-- What is required --
Take every line from the records below that includes the word "subsection".

Records contained in a dataset:
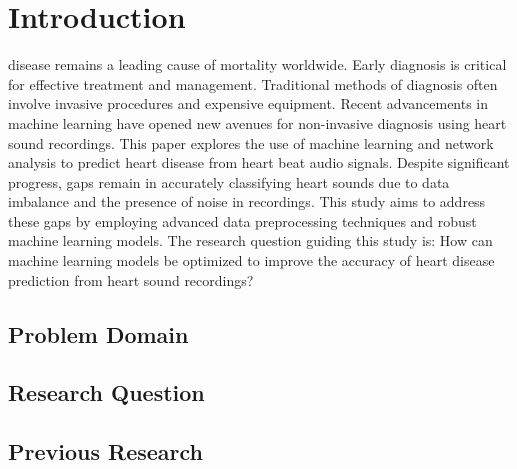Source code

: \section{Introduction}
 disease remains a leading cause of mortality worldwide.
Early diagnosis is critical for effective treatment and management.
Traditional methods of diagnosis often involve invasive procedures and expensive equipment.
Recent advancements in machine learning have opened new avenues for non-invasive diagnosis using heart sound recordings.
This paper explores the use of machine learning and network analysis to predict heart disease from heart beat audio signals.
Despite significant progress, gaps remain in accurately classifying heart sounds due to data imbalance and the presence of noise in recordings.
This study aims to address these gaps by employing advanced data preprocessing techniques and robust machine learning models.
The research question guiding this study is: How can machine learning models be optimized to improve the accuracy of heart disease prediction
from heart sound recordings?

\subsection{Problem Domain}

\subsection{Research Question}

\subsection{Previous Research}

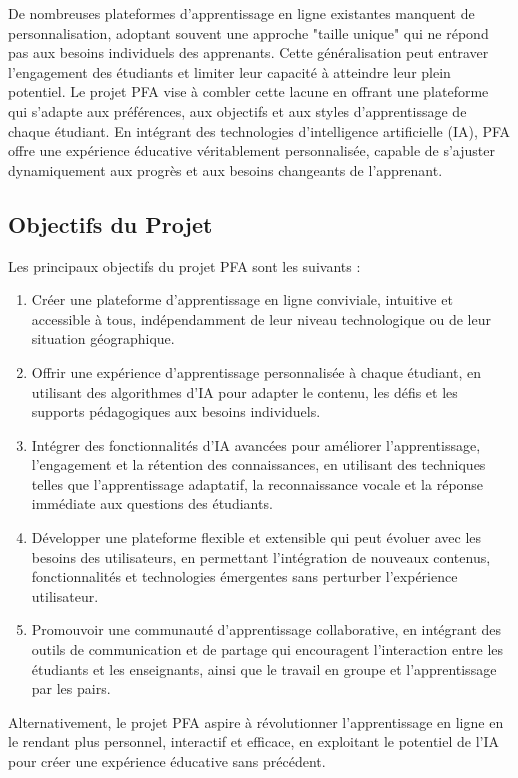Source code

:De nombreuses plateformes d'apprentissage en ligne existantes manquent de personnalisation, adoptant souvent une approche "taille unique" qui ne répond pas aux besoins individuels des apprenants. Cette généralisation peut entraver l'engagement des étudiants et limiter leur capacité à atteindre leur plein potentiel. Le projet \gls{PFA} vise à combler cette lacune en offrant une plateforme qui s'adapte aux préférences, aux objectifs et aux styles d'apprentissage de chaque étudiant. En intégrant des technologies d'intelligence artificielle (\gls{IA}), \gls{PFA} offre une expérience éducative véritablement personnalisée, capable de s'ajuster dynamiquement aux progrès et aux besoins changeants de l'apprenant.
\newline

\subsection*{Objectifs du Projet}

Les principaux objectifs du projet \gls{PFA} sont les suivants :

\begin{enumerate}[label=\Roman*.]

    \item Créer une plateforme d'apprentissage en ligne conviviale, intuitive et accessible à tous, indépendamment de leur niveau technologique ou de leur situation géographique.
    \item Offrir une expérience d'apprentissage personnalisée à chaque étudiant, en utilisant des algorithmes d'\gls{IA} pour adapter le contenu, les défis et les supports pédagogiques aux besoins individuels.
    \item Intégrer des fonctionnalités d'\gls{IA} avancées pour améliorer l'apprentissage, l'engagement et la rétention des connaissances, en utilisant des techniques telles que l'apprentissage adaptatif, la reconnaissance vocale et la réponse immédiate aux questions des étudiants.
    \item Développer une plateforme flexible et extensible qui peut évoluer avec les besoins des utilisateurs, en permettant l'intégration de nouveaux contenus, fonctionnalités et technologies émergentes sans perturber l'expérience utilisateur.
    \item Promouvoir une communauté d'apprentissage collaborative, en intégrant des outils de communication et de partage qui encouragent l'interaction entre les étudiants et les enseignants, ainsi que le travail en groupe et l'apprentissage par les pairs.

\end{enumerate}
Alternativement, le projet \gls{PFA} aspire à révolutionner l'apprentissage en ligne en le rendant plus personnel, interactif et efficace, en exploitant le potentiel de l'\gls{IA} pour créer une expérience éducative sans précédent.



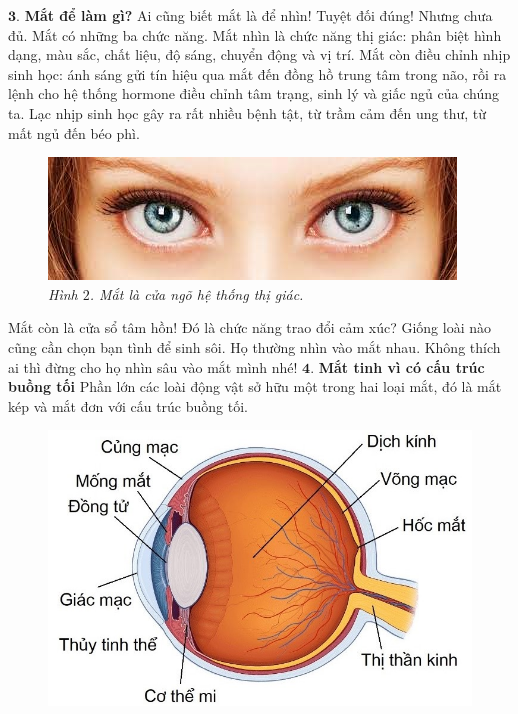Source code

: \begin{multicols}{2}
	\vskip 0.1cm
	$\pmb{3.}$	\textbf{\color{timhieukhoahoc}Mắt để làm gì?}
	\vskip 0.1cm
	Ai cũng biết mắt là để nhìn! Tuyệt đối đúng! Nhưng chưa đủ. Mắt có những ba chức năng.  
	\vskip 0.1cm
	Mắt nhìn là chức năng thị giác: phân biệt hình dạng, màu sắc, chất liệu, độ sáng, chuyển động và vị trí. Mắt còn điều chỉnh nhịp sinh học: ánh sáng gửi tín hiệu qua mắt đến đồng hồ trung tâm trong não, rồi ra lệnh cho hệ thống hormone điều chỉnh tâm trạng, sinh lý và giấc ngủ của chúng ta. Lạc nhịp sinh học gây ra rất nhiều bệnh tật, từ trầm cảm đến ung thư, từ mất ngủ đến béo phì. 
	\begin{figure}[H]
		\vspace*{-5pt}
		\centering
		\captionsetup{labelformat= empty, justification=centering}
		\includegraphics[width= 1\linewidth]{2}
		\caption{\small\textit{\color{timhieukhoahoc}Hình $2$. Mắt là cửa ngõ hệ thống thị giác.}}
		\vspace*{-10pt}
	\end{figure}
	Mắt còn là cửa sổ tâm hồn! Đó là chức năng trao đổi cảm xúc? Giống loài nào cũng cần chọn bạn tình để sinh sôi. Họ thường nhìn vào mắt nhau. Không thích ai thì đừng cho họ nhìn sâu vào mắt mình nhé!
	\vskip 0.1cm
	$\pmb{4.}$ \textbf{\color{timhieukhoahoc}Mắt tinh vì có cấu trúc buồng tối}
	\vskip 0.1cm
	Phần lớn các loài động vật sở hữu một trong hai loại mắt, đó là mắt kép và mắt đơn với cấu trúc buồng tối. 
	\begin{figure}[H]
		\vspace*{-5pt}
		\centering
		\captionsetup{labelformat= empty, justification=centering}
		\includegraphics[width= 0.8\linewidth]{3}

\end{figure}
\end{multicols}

-- Response area --
\subsection{Problem Domain}
\subsection{Research Question}
\subsection{Previous Research}
\subsection*{Objectifs du Projet}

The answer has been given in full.